Syria Chemical Weapons
A United Nations (U.N.) arms expert collects samples on August 29, 2013, as they inspect the site where rockets had fallen in Damascus' eastern Ghouta suburb during an investigation into a suspected chemical weapons strike... Ammar al-Arbini/AFP/Getty

Sanctioned Employees

The Assad regime disputes these claims and argues that the Masyaf base is only a civilian research institute, not used for Iranian deliveries or for chemical weapons development.

But an unidentified Western intelligence agency passed a document to the BBC in May that the Assad regime was continuing to produce chemical and biological munitions at the site. It said that Assad's key allies in the civil war, Iran and Russia, have knowledge of the regime's chemical weapons production.

It said that as well as the Masyaf site, the regime is using two other compounds for its chemical weapons production: Dummar and Barzeh, both on the outskirts of the Syrian capital, Damascus.

It named a senior official, Basam Hassan, as a key figure in the chain of command who had ordered the use of chemical weapons in the war. The U.S. sanctioned Hassan in May 2014, saying that he held the rank of Brigadier General and explaining his role at the alleged chemical warehouse.

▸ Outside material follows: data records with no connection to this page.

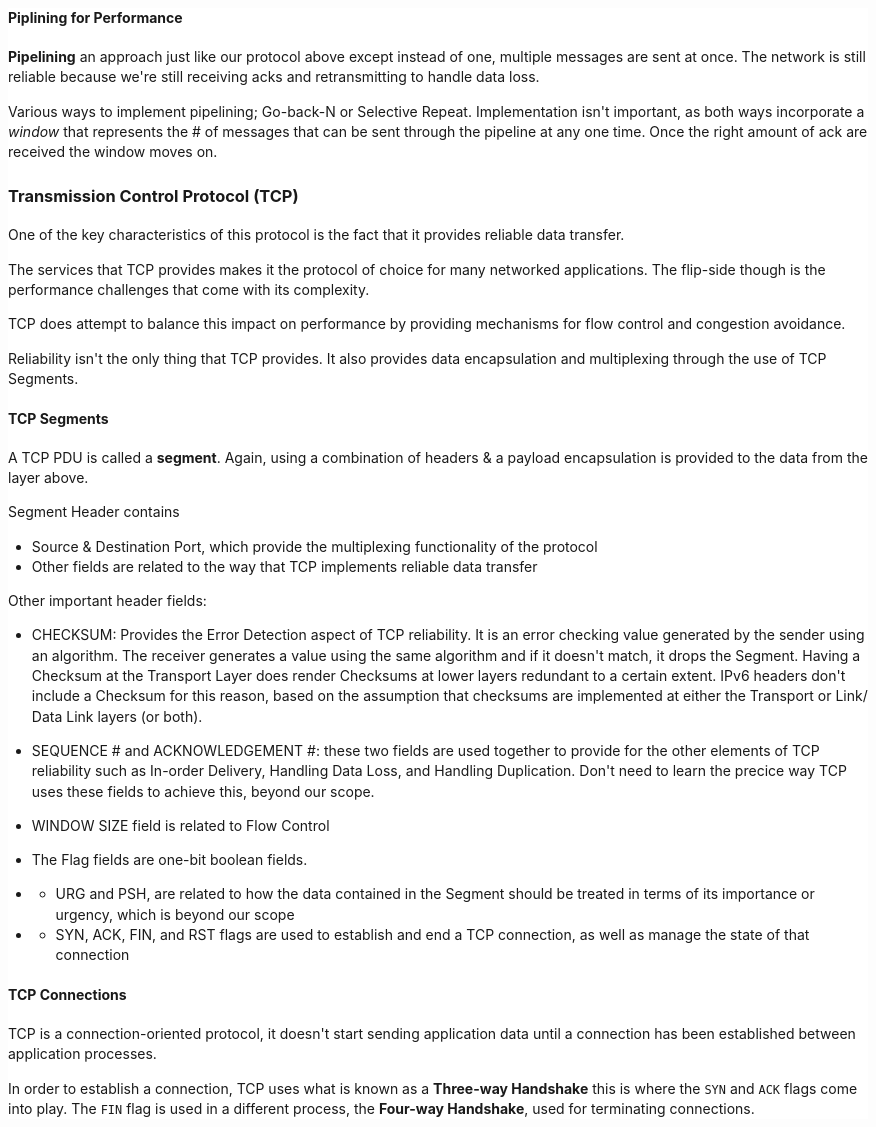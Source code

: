 #### Piplining for Performance
**Pipelining** an approach just like our protocol above except instead of one, multiple messages are sent at once. The network is still reliable because we're still receiving acks and retransmitting to handle data loss.

Various ways to implement pipelining; Go-back-N or Selective Repeat. Implementation isn't important, as both ways incorporate a *window* that represents the # of messages that can be sent through the pipeline at any one time. Once the right amount of ack are received the window moves on.

### Transmission Control Protocol (TCP)
One of the key characteristics of this protocol is the fact that it provides reliable data transfer.

The services that TCP provides makes it the protocol of choice for many networked applications. 
The flip-side though is the performance challenges that come with its complexity. 

TCP does attempt to balance this impact on performance by providing mechanisms for flow control and congestion avoidance.

Reliability isn't the only thing that TCP provides. It also provides data encapsulation and multiplexing through the use of TCP Segments.

#### TCP Segments
A TCP PDU is called a **segment**. Again, using a combination of headers & a payload encapsulation is provided to the data from the layer above.

Segment Header contains
* Source & Destination Port, which provide the multiplexing functionality of the protocol
* Other fields are related to the way that TCP implements reliable data transfer

Other important header fields:
* CHECKSUM: Provides the Error Detection aspect of TCP reliability. It is an error checking value generated by the sender using an algorithm. The receiver generates a value using the same algorithm and if it doesn't match, it drops the Segment. Having a Checksum at the Transport Layer does render Checksums at lower layers redundant to a certain extent. IPv6 headers don't include a Checksum for this reason, based on the assumption that checksums are implemented at either the Transport or Link/ Data Link layers (or both).

* SEQUENCE # and ACKNOWLEDGEMENT #: these two fields are used together to provide for the other elements of TCP reliability such as In-order Delivery, Handling Data Loss, and Handling Duplication. Don't need to learn the precice way TCP uses these fields to achieve this, beyond our scope.

* WINDOW SIZE field is related to Flow Control

* The Flag fields are one-bit boolean fields.
* - URG and PSH, are related to how the data contained in the Segment should be treated in terms of its importance or urgency, which is beyond our scope 
* - SYN, ACK, FIN, and RST flags are used to establish and end a TCP connection, as well as manage the state of that connection

#### TCP Connections
TCP is a connection-oriented protocol, it doesn't start sending application data until a connection has been established between application processes. 

In order to establish a connection, TCP uses what is known as a **Three-way Handshake** this is where the `SYN` and `ACK` flags come into play. The `FIN` flag is used in a different process, the **Four-way Handshake**, used for terminating connections.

"Al-Hassan has a number of duties within the Syrian Government, including acting as the Syrian Presidential Representative to Syria's Scientific Studies and Research Center (SSRC), which is the government agency responsible for developing and producing non-conventional weapons and missiles," a U.S. Treasury release said.

The Organization for the Prohibition of Chemical Weapons, the OPCW, has inspected several of the Assad regime's sites alleged to have produced chemical agents in weaponized form, including Masyaf. But the intelligence agency says that the production was continuing at the site in "closed sections," according to the BBC.

Employees at the site, as well as the two other suspected chemical compounds, have been widely sanctioned by the U.S. After the Khan Sheikhoun attack, which the U.N. says killed 89 people, the U.S. blacklisted 271 workers from the SSRC. It said the agency is complicit in the production of weapons of non-convention warfare, and their delivery to the battlefield.

The compound lies around 60 kilometres east of the Syrian coastal city of Tartus in one of Assad's key heartlands in the city's western provinces. It also lies close to Russia's biggest air base in the country, Hmeimim, in Latakia province, which the Assad regime is leasing to Moscow.

By the terms of a U.S.-Russian-brokered deal in 2013, the Syrian regime should have no chemical weapons or agents in its possession. In 2015, the OPCW, the world's chemical weapons watchdog, said that all of Syria's chemical weapons arsenal had been destroyed. Assad agreed to the plan in September 2013, after uproar from the international community about an alleged chemical weapons attack on the Damascus suburb of Ghouta, which killed as many as 1,400 people, according to a report by the Syrian-American Medical Society, or SAMS.

Assad is alleged to have used chemical weapons as a key component of his battle to retain control of territory, or wrestle it back, from rebels opposed to his rule. Video footage has emerged throughout the Syrian civil war showing alleged victims of chemical weapons attacks frothing at the mouth, shivering and with dilated pupils, all symptoms of coming into contact with a chemical agent that attacks the nervous system.